Bisweilen genügt dafür ein scheinbar lautloser Ansprechpartner. Zum Beispiel tapste ich kürzlich auf dem Weg zu einem Rendezvous mit meiner Kaffeekanne an einer aufgeschlagenen Ausgabe der sogenannten „Abendzeitung“ vorbei, die irgend jemand aus unerklärlichen Gründen auf dem Küchentisch liegengelassen hatte und die mir mit wuchtigen Lettern entgegenschrie: „Horrorcrash: Deutsche tot“.
Freilich: Daß der Crash eines Tages kommt, weiß ich, seit ich als Teenager in „Grenzen des Wachstums“ geblättert habe – wenn’s so weitergeht, geht es irgendwann nicht mehr weiter, sondern wumms. Aber so plötzlich? und mit einer solchen regionalen Trennschärfe?

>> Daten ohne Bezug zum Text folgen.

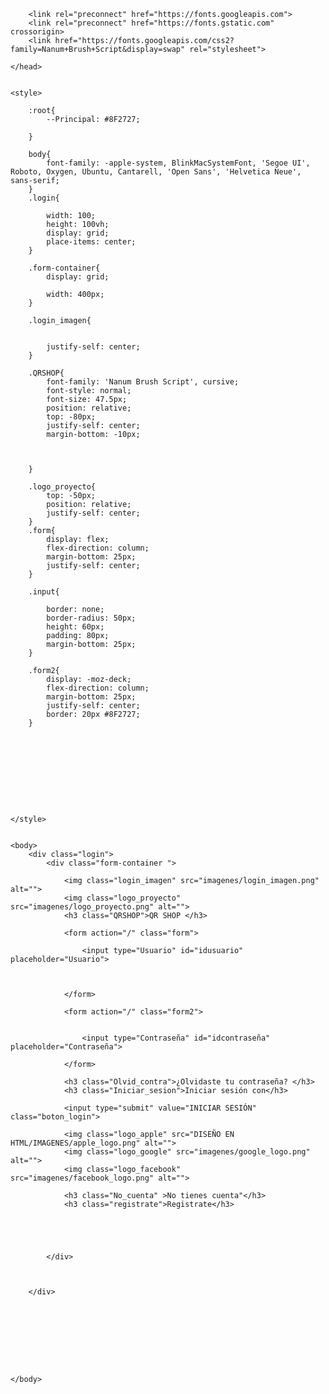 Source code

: <!DOCTYPE html>
<html lang="en">
    <head>
        <meta charset="UTF-8">
        <meta http-equiv="X-UA-Compatible" content="ID=edge">
        <meta name="viewport" content="width-device-width, initial-scale=1.0">
        <title>Login</title>

        <link rel="preconnect" href="https://fonts.googleapis.com">
        <link rel="preconnect" href="https://fonts.gstatic.com" crossorigin>
        <link href="https://fonts.googleapis.com/css2?family=Nanum+Brush+Script&display=swap" rel="stylesheet">

    </head>


    <style>

        :root{
            --Principal: #8F2727;
            
        }
        
        body{
            font-family: -apple-system, BlinkMacSystemFont, 'Segoe UI', Roboto, Oxygen, Ubuntu, Cantarell, 'Open Sans', 'Helvetica Neue', sans-serif;
        }
        .login{
           
            width: 100;
            height: 100vh;
            display: grid;
            place-items: center;
        }

        .form-container{
            display: grid;
            
            width: 400px;
        }

        .login_imagen{
            
            
            justify-self: center;
        }

        .QRSHOP{
            font-family: 'Nanum Brush Script', cursive;
            font-style: normal;
            font-size: 47.5px;
            position: relative;
            top: -80px;
            justify-self: center;
            margin-bottom: -10px;
            
            

        }

        .logo_proyecto{
            top: -50px;
            position: relative;
            justify-self: center;
        }
        .form{
            display: flex;
            flex-direction: column;
            margin-bottom: 25px;
            justify-self: center;
        }

        .input{
            
            border: none;
            border-radius: 50px;
            height: 60px;
            padding: 80px;
            margin-bottom: 25px;
        }

        .form2{
            display: -moz-deck;
            flex-direction: column;
            margin-bottom: 25px;
            justify-self: center;
            border: 20px #8F2727;
        }
       




        




    </style>


    <body>
        <div class="login">
            <div class="form-container ">

                <img class="login_imagen" src="imagenes/login_imagen.png" alt="">
                <img class="logo_proyecto" src="imagenes/logo_proyecto.png" alt="">
                <h3 class="QRSHOP">QR SHOP </h3>

                <form action="/" class="form">
                    
                    <input type="Usuario" id="idusuario" placeholder="Usuario"> 
                    
                   
                    
                </form>

                <form action="/" class="form2">
                    
                    
                    <input type="Contraseña" id="idcontraseña" placeholder="Contraseña"> 
                    
                </form>

                <h3 class="Olvid_contra">¿Olvidaste tu contraseña? </h3>
                <h3 class="Iniciar_sesion">Iniciar sesión con</h3>

                <input type="submit" value="INICIAR SESIÓN" class="boton_login">

                <img class="logo_apple" src="DISEÑO EN HTML/IMAGENES/apple_logo.png" alt="">
                <img class="logo_google" src="imagenes/google_logo.png" alt="">
                <img class="logo_facebook" src="imagenes/facebook_logo.png" alt="">

                <h3 class="No_cuenta" >No tienes cuenta"</h3>
                <h3 class="registrate">Registrate</h3>

                

                

            </div>
             
            

        </div>
        
        
        
       

       



    </body>


</html>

Spontan wollte ich eine Rundmail nach Afrika schicken: Die Deutschen sind weg, Kumpels, ihr könnt kommen! Andererseits ist Armutsmigration – das wissen wir aus den Zeiten der Völkerwanderung, als große Teile der ostniederbayerischen CSU und anderer Vertriebenenverbände hierher geschwappt sind – eine aufwendige Sache; zudem wird aufgrund einer rätselhaften Erd- und „Bild“-Strahlung jeder zweite, der sich auf deutschen Boden begibt, über kurz oder lang zum Nazi. Und dann ist es ja so, daß ohne deutsche Entwicklungshilfe in Form von Pipelines, Tötungsgerät und gefrorenem Hühnerklein Afrika in absehbarer Zeit bewohnbarer sein könnte als unsere vergifteten Betonwüsten.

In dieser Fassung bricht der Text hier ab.